From the line containing "contains isotopically terrestrial" down to the last line of the records below, give every line again without any change.

Start of Data

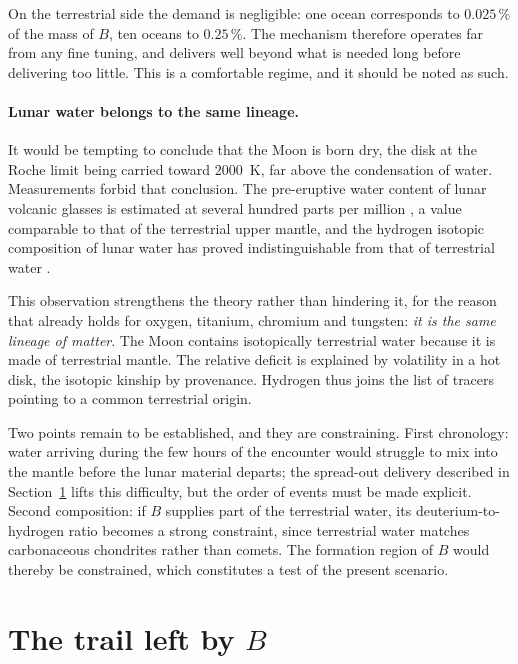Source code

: \documentclass[11pt,a4paper,openany]{report}
\begin{document}
On the terrestrial side the demand is negligible: one ocean corresponds to $0.025\,\%$ of the mass of
$B$, ten oceans to $0.25\,\%$. The mechanism therefore operates far from any fine tuning, and
delivers well beyond what is needed long before delivering too little. This is a comfortable regime,
and it should be noted as such.

\paragraph{Lunar water belongs to the same lineage.} It would be tempting to conclude that the Moon
is born dry, the disk at the Roche limit being carried toward $2000$~K, far above the condensation
of water. Measurements forbid that conclusion. The pre-eruptive water content of lunar volcanic
glasses is estimated at several hundred parts per million \cite{Saal2008}, a value comparable to that
of the terrestrial upper mantle, and the hydrogen isotopic composition of lunar water has proved
indistinguishable from that of terrestrial water \cite{Saal2013}.

This observation strengthens the theory rather than hindering it, for the reason that already holds
for oxygen, titanium, chromium and tungsten: \emph{it is the same lineage of matter}. The Moon
contains isotopically terrestrial water because it is made of terrestrial mantle. The relative
deficit is explained by volatility in a hot disk, the isotopic kinship by provenance. Hydrogen thus
joins the list of tracers pointing to a common terrestrial origin.

\begin{controle}
Two points remain to be established, and they are constraining. First chronology: water arriving
during the few hours of the encounter would struggle to mix into the mantle before the lunar
material departs; the spread-out delivery described in Section~\ref{sec:trainee} lifts this
difficulty, but the order of events must be made explicit. Second composition: if $B$ supplies part
of the terrestrial water, its deuterium-to-hydrogen ratio becomes a strong constraint, since
terrestrial water matches carbonaceous chondrites rather than comets. The formation region of $B$
would thereby be constrained, which constitutes a test of the present scenario.
\end{controle}

\section{The trail left by \texorpdfstring{$B$}{B}}
\label{sec:trainee}
\end{document}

End of Data

§ **Result for this exercise**:
contains isotopically terrestrial water because it is made of terrestrial mantle. The relative
deficit is explained by volatility in a hot disk, the isotopic kinship by provenance. Hydrogen thus
joins the list of tracers pointing to a common terrestrial origin.

\begin{controle}
Two points remain to be established, and they are constraining. First chronology: water arriving
during the few hours of the encounter would struggle to mix into the mantle before the lunar
material departs; the spread-out delivery described in Section~\ref{sec:trainee} lifts this
difficulty, but the order of events must be made explicit. Second composition: if $B$ supplies part
of the terrestrial water, its deuterium-to-hydrogen ratio becomes a strong constraint, since
terrestrial water matches carbonaceous chondrites rather than comets. The formation region of $B$
would thereby be constrained, which constitutes a test of the present scenario.
\end{controle}

\section{The trail left by \texorpdfstring{$B$}{B}}
\label{sec:trainee}
\end{document}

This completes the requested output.